**Provided records**
★ ★ ★
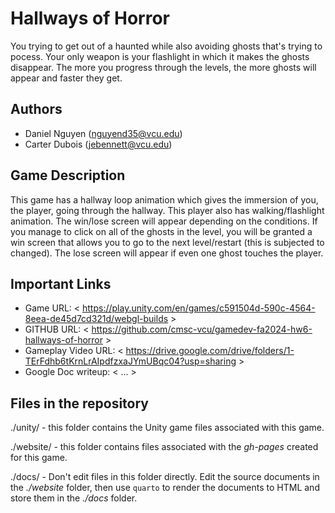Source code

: # Hallways of Horror

You trying to get out of a haunted while also avoiding ghosts that's trying to pocess. Your only weapon is your flashlight in which it makes the ghosts disappear. The more you progress through the levels, the more ghosts will appear and faster they get. 

## Authors

- Daniel Nguyen (nguyend35@vcu.edu)
- Carter Dubois (jebennett@vcu.edu)

## Game Description

This game has a hallway loop animation which gives the immersion of you, the player, going through the hallway. This player also has walking/flashlight animation. The win/lose screen will appear depending on the conditions. If you manage to click on all of the ghosts in the level, you will be granted a win screen that allows you to go to the next level/restart (this is subjected to changed). The lose screen will appear if even one ghost touches the player. 

## Important Links

- Game URL: < https://play.unity.com/en/games/c591504d-590c-4564-8eea-de45d7cd321d/webgl-builds >
- GITHUB URL: < https://github.com/cmsc-vcu/gamedev-fa2024-hw6-hallways-of-horror >
- Gameplay Video URL: < https://drive.google.com/drive/folders/1-TErFdhb6tKrnLrAIpdfzxaJYmUBqc04?usp=sharing >
- Google Doc writeup: < ... >

## Files in the repository

./unity/ - this folder contains the Unity game files associated with this game.

./website/ - this folder contains files associated with the *gh-pages* created for this game.

./docs/ - Don't edit files in this folder directly.  Edit the source documents in the *./website* folder, then use `quarto` to render the documents to HTML and store them in the *./docs* folder.



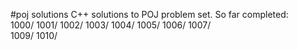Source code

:#poj solutions
C++ solutions to POJ problem set. So far completed: </br>
1000/
1001/
1002/
1003/
1004/
1005/
1006/
1007/</br>
1009/
1010/
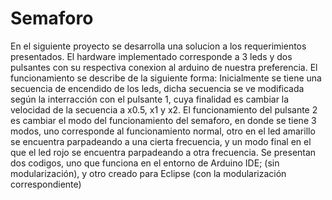 # Semaforo
En el siguiente proyecto se desarrolla una solucion a los requerimientos presentados. El hardware implementado corresponde a 3 leds y dos pulsantes con su respectiva conexion al arduino de nuestra preferencia.
El funcionamiento se describe de la siguiente forma: Inicialmente se tiene una secuencia de encendido de los leds, dicha secuencia se ve modificada según la interracción con el pulsante 1,
cuya finalidad es cambiar la velocidad de la secuencia a x0.5, x1 y x2. El funcionamiento del pulsante 2 es cambiar el modo del funcionamiento del semaforo, en donde se tiene 3 modos, 
uno corresponde al funcionamiento normal, otro en el led amarillo se encuentra parpadeando a una cierta frecuencia, y un modo final en el que el led rojo se encuentra parpadeando a otra frecuencia.
Se presentan dos codigos, uno que funciona en el entorno de Arduino IDE; (sin modularización), y otro creado para Eclipse (con la modularización correspondiente)
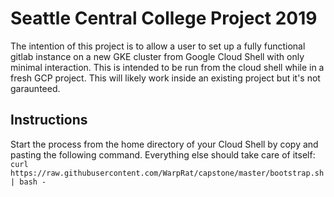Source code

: # Seattle Central College Project 2019
The intention of this project is to allow a user to set up a fully functional gitlab instance on a new GKE cluster from Google Cloud Shell with only minimal interaction. This is intended to be run from the cloud shell while in a fresh GCP project. This will likely work inside an existing project but it's not garaunteed.

## Instructions
Start the process from the home directory of your Cloud Shell by copy and pasting the following command. Everything else should take care of itself:
`curl https://raw.githubusercontent.com/WarpRat/capstone/master/bootstrap.sh | bash -`
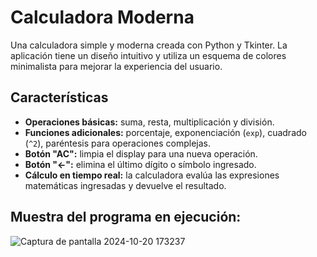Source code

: # Calculadora Moderna

Una calculadora simple y moderna creada con Python y Tkinter. La aplicación tiene un diseño intuitivo y utiliza un esquema de colores minimalista para mejorar la experiencia del usuario.

## Características

- **Operaciones básicas:** suma, resta, multiplicación y división.
- **Funciones adicionales:** porcentaje, exponenciación (`exp`), cuadrado (`^2`), paréntesis para operaciones complejas.
- **Botón "AC":** limpia el display para una nueva operación.
- **Botón "←":** elimina el último dígito o símbolo ingresado.
- **Cálculo en tiempo real:** la calculadora evalúa las expresiones matemáticas ingresadas y devuelve el resultado.

## Muestra del programa en ejecución:
![Captura de pantalla 2024-10-20 173237](https://github.com/user-attachments/assets/ed3f6b6b-63a5-479c-a8d3-c6b0d36ba099)
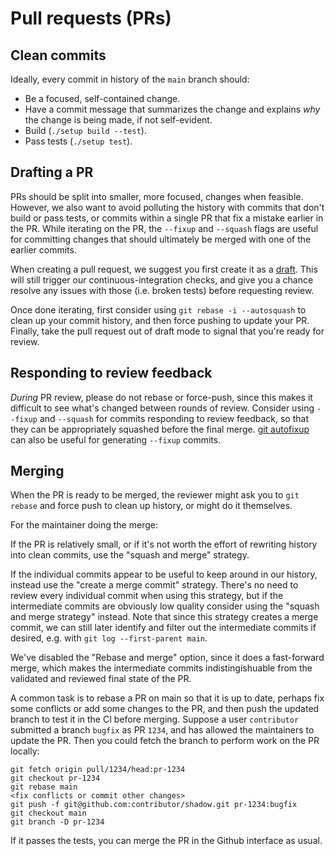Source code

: # Pull requests (PRs)

## Clean commits

Ideally, every commit in history of the `main` branch should:

* Be a focused, self-contained change.
* Have a commit message that summarizes the change and explains *why* the change
  is being made, if not self-evident.
* Build (`./setup build --test`).
* Pass tests (`./setup test`).

## Drafting a PR

PRs should be split into smaller, more focused, changes when feasible.
However, we also want to avoid polluting the history with commits that don't
build or pass tests, or commits within a single PR that fix a mistake earlier in
the PR. While iterating on the PR, the `--fixup` and
`--squash` flags are useful for committing changes that should ultimately be
merged with one of the earlier commits.

When creating a pull request, we suggest you first create it as a
[draft](https://github.blog/2019-02-14-introducing-draft-pull-requests/).  This
will still trigger our continuous-integration checks, and give you a chance
resolve any issues with those (i.e. broken tests) before requesting review.

Once done iterating, first consider using `git rebase -i --autosquash` to clean
up your commit history, and then force pushing to update your PR.  Finally, take
the pull request out of draft mode to signal that you're ready for review.

## Responding to review feedback

*During* PR review, please do not rebase or force-push, since this makes it
difficult to see what's changed between rounds of review. Consider using
`--fixup` and `--squash` for commits responding to review feedback, so that they
can be appropriately squashed before the final merge. [git autofixup](
https://github.com/torbiak/git-autofixup/) can also be useful for generating
`--fixup` commits.

## Merging

When the PR is ready to be merged, the reviewer might ask you to `git rebase`
and force push to clean up history, or might do it themselves.

For the maintainer doing the merge:

If the PR is relatively small, or if it's not worth the effort of rewriting
history into clean commits, use the "squash and merge" strategy.

If the individual commits appear to be useful to keep around in our history,
instead use the "create a merge commit" strategy. There's no need to review
every individual commit when using this strategy, but if the intermediate
commits are obviously low quality consider using the "squash and merge strategy"
instead. Note that since this strategy creates a merge commit, we can still
later identify and filter out the intermediate commits if desired, e.g. with
`git log --first-parent main`.

We've disabled the "Rebase and merge" option, since it does a fast-forward
merge, which makes the intermediate commits indistingishuable from the validated
and reviewed final state of the PR.

A common task is to rebase a PR on main so that it is up to date, perhaps fix
some conflicts or add some changes to the PR, and then push the updated branch
to test it in the CI before merging. Suppose a user `contributor` submitted a
branch `bugfix` as PR `1234`, and has allowed the maintainers to update the PR.
Then you could fetch the branch to perform work on the PR locally:

    git fetch origin pull/1234/head:pr-1234
    git checkout pr-1234
    git rebase main
    <fix conflicts or commit other changes>
    git push -f git@github.com:contributor/shadow.git pr-1234:bugfix
    git checkout main
    git branch -D pr-1234

If it passes the tests, you can merge the PR in the Github interface as usual.
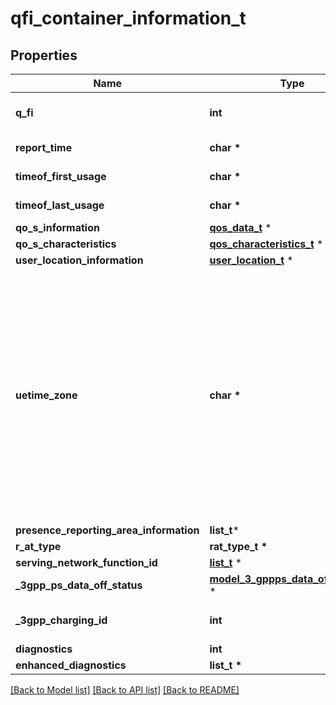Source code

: # qfi_container_information_t

## Properties
Name | Type | Description | Notes
------------ | ------------- | ------------- | -------------
**q_fi** | **int** | Unsigned integer identifying a QoS flow, within the range 0 to 63. | [optional] 
**report_time** | **char \*** | string with format &#39;date-time&#39; as defined in OpenAPI. | 
**timeof_first_usage** | **char \*** | string with format &#39;date-time&#39; as defined in OpenAPI. | [optional] 
**timeof_last_usage** | **char \*** | string with format &#39;date-time&#39; as defined in OpenAPI. | [optional] 
**qo_s_information** | [**qos_data_t**](qos_data.md) \* |  | [optional] 
**qo_s_characteristics** | [**qos_characteristics_t**](qos_characteristics.md) \* |  | [optional] 
**user_location_information** | [**user_location_t**](user_location.md) \* |  | [optional] 
**uetime_zone** | **char \*** | String with format \&quot;time-numoffset\&quot; optionally appended by \&quot;daylightSavingTime\&quot;, where  - \&quot;time-numoffset\&quot; shall represent the time zone adjusted for daylight saving time and be    encoded as time-numoffset as defined in clause 5.6 of IETF RFC 3339;  - \&quot;daylightSavingTime\&quot; shall represent the adjustment that has been made and shall be    encoded as \&quot;+1\&quot; or \&quot;+2\&quot; for a +1 or +2 hours adjustment.   The example is for 8 hours behind UTC, +1 hour adjustment for Daylight Saving Time.  | [optional] 
**presence_reporting_area_information** | **list_t*** |  | [optional] 
**r_at_type** | **rat_type_t \*** |  | [optional] 
**serving_network_function_id** | [**list_t**](serving_network_function_id.md) \* |  | [optional] 
**_3gpp_ps_data_off_status** | [**model_3_gppps_data_off_status_t**](model_3_gppps_data_off_status.md) \* |  | [optional] 
**_3gpp_charging_id** | **int** | Integer where the allowed values correspond to the value range of an unsigned 32-bit integer.  | [optional] 
**diagnostics** | **int** |  | [optional] 
**enhanced_diagnostics** | **list_t \*** |  | [optional] 

[[Back to Model list]](../README.md#documentation-for-models) [[Back to API list]](../README.md#documentation-for-api-endpoints) [[Back to README]](../README.md)


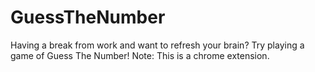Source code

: # GuessTheNumber
Having a break from work and want to refresh your brain? Try playing a game of Guess The Number! Note: This is a chrome extension.
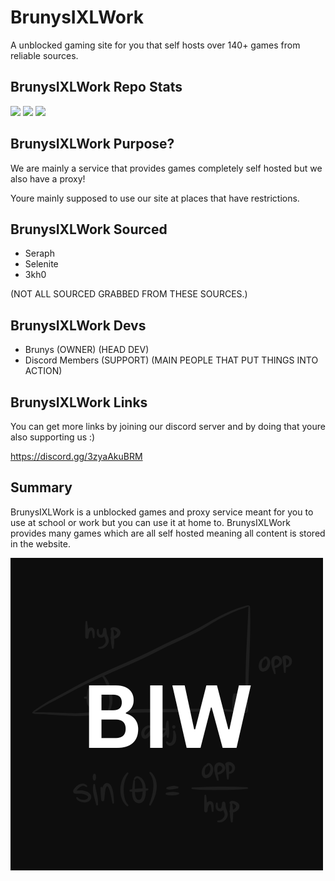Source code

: # BrunysIXLWork
A unblocked gaming site for you that self hosts over 140+ games from reliable sources.

## BrunysIXLWork Repo Stats
<img src="https://img.shields.io/github/repo-size/brunysixlwork/BrunysIXLWork.github.io?style=for-the-badge&labelColor=%23000000&color=%231c1c1c">
<img src="https://img.shields.io/github/stars/brunysixlwork/BrunysIXLWork.github.io?style=for-the-badge&labelColor=%23000000&color=%231c1c1c">
<img src="https://img.shields.io/github/forks/brunysixlwork/BrunysIXLWork.github.io?style=for-the-badge&labelColor=000000&color=1c1c1c">

## BrunysIXLWork Purpose?
We are mainly a service that provides games completely self hosted but we also have a proxy!

Youre mainly supposed to use our site at places that have restrictions.

## BrunysIXLWork Sourced
- Seraph
- Selenite
- 3kh0

(NOT ALL SOURCED GRABBED FROM THESE SOURCES.)

## BrunysIXLWork Devs
- Brunys (OWNER) (HEAD DEV)
- Discord Members (SUPPORT) (MAIN PEOPLE THAT PUT THINGS INTO ACTION)

## BrunysIXLWork Links
You can get more links by joining our discord server and by doing that youre also supporting us :)

https://discord.gg/3zyaAkuBRM 

## Summary
BrunysIXLWork is a unblocked games and proxy service meant for you to use at school or work but you can use it at home to. BrunysIXLWork provides many games which are all self hosted meaning all content is stored in the website.

![logo](./storage/images/logo.png "biw")
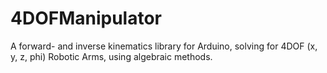 # 4DOFManipulator
A forward- and inverse kinematics library for Arduino, solving for 4DOF (x, y, z, phi) Robotic Arms, using algebraic methods.
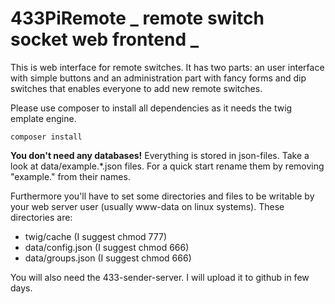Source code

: 433PiRemote
_ remote switch socket web frontend _
===========

This is web interface for remote switches.
It has two parts: an user interface with simple buttons and an administration part
with fancy forms and dip switches that enables everyone to add new remote switches.

Please use composer to install all dependencies as it needs the twig emplate engine.

    composer install
    
**You don't need any databases!**
Everything is stored in json-files. Take a look at data/example.*.json files.
For a quick start rename them by removing "example." from their names.

Furthermore you'll have to set some directories and files to be writable by your
web server user (usually www-data on linux systems). These directories are:
* twig/cache (I suggest chmod 777)
* data/config.json (I suggest chmod 666)
* data/groups.json (I suggest chmod 666)
    
You will also need the 433-sender-server. I will upload it to github in few days.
★ ★ ★
**What you need to do**
What lines in the data include the string "range"? Copy each one.

**Exercise solution**
**q_fi** | **int** | Unsigned integer identifying a QoS flow, within the range 0 to 63. | [optional] 
**_3gpp_charging_id** | **int** | Integer where the allowed values correspond to the value range of an unsigned 32-bit integer.  | [optional] 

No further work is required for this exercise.